Will you quote all of the entries, word for word?

### SUPPLIED DATA
=-=-=
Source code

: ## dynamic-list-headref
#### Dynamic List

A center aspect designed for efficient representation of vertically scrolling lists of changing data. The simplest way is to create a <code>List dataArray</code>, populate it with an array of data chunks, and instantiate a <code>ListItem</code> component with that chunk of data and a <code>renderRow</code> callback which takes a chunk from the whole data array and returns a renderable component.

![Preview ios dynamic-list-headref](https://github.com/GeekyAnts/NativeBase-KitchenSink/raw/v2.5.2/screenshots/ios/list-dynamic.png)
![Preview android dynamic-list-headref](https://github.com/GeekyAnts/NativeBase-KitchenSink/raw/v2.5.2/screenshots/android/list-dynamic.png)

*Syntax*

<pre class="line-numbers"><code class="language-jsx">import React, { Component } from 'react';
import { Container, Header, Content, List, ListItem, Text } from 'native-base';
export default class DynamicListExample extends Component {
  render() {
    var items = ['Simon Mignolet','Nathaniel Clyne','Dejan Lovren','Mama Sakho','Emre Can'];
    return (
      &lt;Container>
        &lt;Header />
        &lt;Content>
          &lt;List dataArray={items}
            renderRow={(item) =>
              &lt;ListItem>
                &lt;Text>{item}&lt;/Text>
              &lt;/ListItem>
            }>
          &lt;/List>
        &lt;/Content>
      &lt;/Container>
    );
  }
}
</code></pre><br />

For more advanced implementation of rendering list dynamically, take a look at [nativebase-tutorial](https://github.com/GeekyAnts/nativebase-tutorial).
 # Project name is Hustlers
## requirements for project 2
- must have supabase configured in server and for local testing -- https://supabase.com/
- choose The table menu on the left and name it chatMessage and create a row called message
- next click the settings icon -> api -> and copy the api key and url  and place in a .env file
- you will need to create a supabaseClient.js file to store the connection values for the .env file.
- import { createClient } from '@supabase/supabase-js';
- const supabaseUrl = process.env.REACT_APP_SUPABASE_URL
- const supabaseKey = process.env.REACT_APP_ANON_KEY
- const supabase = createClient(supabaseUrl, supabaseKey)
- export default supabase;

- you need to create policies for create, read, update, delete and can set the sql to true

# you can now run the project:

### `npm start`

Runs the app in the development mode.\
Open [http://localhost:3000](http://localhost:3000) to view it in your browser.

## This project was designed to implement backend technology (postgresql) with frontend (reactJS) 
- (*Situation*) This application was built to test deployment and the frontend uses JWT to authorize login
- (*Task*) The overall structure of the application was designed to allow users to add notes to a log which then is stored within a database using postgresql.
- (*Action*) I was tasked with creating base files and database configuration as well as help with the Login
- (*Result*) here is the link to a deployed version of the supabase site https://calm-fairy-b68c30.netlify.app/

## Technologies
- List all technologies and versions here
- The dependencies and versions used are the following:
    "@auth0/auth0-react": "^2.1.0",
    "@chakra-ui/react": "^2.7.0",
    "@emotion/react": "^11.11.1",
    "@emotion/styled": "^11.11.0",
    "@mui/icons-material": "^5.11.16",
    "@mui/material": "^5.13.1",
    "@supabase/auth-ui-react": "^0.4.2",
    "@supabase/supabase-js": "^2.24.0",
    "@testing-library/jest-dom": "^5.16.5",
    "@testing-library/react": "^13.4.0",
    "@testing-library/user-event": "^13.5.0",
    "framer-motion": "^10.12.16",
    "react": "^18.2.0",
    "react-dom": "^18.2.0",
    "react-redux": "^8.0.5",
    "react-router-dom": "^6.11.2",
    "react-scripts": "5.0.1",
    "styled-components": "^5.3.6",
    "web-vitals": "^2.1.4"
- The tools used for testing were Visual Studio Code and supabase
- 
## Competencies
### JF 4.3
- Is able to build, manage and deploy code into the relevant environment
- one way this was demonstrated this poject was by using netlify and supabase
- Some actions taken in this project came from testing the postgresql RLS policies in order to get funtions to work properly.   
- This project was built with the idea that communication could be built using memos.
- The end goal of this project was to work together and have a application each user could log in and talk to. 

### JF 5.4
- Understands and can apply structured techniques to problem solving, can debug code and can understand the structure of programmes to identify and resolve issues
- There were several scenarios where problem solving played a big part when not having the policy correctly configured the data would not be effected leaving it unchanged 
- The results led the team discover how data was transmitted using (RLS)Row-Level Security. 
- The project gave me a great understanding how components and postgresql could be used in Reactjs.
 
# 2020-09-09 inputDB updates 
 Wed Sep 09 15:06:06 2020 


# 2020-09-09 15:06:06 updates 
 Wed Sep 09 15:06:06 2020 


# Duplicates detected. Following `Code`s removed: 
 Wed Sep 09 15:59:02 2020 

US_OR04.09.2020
=-=-=
### SOLUTION BELOW
Source code

: ## dynamic-list-headref
#### Dynamic List

A center aspect designed for efficient representation of vertically scrolling lists of changing data. The simplest way is to create a <code>List dataArray</code>, populate it with an array of data chunks, and instantiate a <code>ListItem</code> component with that chunk of data and a <code>renderRow</code> callback which takes a chunk from the whole data array and returns a renderable component.

![Preview ios dynamic-list-headref](https://github.com/GeekyAnts/NativeBase-KitchenSink/raw/v2.5.2/screenshots/ios/list-dynamic.png)
![Preview android dynamic-list-headref](https://github.com/GeekyAnts/NativeBase-KitchenSink/raw/v2.5.2/screenshots/android/list-dynamic.png)

*Syntax*

<pre class="line-numbers"><code class="language-jsx">import React, { Component } from 'react';
import { Container, Header, Content, List, ListItem, Text } from 'native-base';
export default class DynamicListExample extends Component {
  render() {
    var items = ['Simon Mignolet','Nathaniel Clyne','Dejan Lovren','Mama Sakho','Emre Can'];
    return (
      &lt;Container>
        &lt;Header />
        &lt;Content>
          &lt;List dataArray={items}
            renderRow={(item) =>
              &lt;ListItem>
                &lt;Text>{item}&lt;/Text>
              &lt;/ListItem>
            }>
          &lt;/List>
        &lt;/Content>
      &lt;/Container>
    );
  }
}
</code></pre><br />

For more advanced implementation of rendering list dynamically, take a look at [nativebase-tutorial](https://github.com/GeekyAnts/nativebase-tutorial).
 # Project name is Hustlers
## requirements for project 2
- must have supabase configured in server and for local testing -- https://supabase.com/
- choose The table menu on the left and name it chatMessage and create a row called message
- next click the settings icon -> api -> and copy the api key and url  and place in a .env file
- you will need to create a supabaseClient.js file to store the connection values for the .env file.
- import { createClient } from '@supabase/supabase-js';
- const supabaseUrl = process.env.REACT_APP_SUPABASE_URL
- const supabaseKey = process.env.REACT_APP_ANON_KEY
- const supabase = createClient(supabaseUrl, supabaseKey)
- export default supabase;

- you need to create policies for create, read, update, delete and can set the sql to true

# you can now run the project:

### `npm start`

Runs the app in the development mode.\
Open [http://localhost:3000](http://localhost:3000) to view it in your browser.

## This project was designed to implement backend technology (postgresql) with frontend (reactJS) 
- (*Situation*) This application was built to test deployment and the frontend uses JWT to authorize login
- (*Task*) The overall structure of the application was designed to allow users to add notes to a log which then is stored within a database using postgresql.
- (*Action*) I was tasked with creating base files and database configuration as well as help with the Login
- (*Result*) here is the link to a deployed version of the supabase site https://calm-fairy-b68c30.netlify.app/

## Technologies
- List all technologies and versions here
- The dependencies and versions used are the following:
    "@auth0/auth0-react": "^2.1.0",
    "@chakra-ui/react": "^2.7.0",
    "@emotion/react": "^11.11.1",
    "@emotion/styled": "^11.11.0",
    "@mui/icons-material": "^5.11.16",
    "@mui/material": "^5.13.1",
    "@supabase/auth-ui-react": "^0.4.2",
    "@supabase/supabase-js": "^2.24.0",
    "@testing-library/jest-dom": "^5.16.5",
    "@testing-library/react": "^13.4.0",
    "@testing-library/user-event": "^13.5.0",
    "framer-motion": "^10.12.16",
    "react": "^18.2.0",
    "react-dom": "^18.2.0",
    "react-redux": "^8.0.5",
    "react-router-dom": "^6.11.2",
    "react-scripts": "5.0.1",
    "styled-components": "^5.3.6",
    "web-vitals": "^2.1.4"
- The tools used for testing were Visual Studio Code and supabase
- 
## Competencies
### JF 4.3
- Is able to build, manage and deploy code into the relevant environment
- one way this was demonstrated this poject was by using netlify and supabase
- Some actions taken in this project came from testing the postgresql RLS policies in order to get funtions to work properly.   
- This project was built with the idea that communication could be built using memos.
- The end goal of this project was to work together and have a application each user could log in and talk to. 

### JF 5.4
- Understands and can apply structured techniques to problem solving, can debug code and can understand the structure of programmes to identify and resolve issues
- There were several scenarios where problem solving played a big part when not having the policy correctly configured the data would not be effected leaving it unchanged 
- The results led the team discover how data was transmitted using (RLS)Row-Level Security. 
- The project gave me a great understanding how components and postgresql could be used in Reactjs.
 
# 2020-09-09 inputDB updates 
 Wed Sep 09 15:06:06 2020 


# 2020-09-09 15:06:06 updates 
 Wed Sep 09 15:06:06 2020 


# Duplicates detected. Following `Code`s removed: 
 Wed Sep 09 15:59:02 2020 

US_OR04.09.2020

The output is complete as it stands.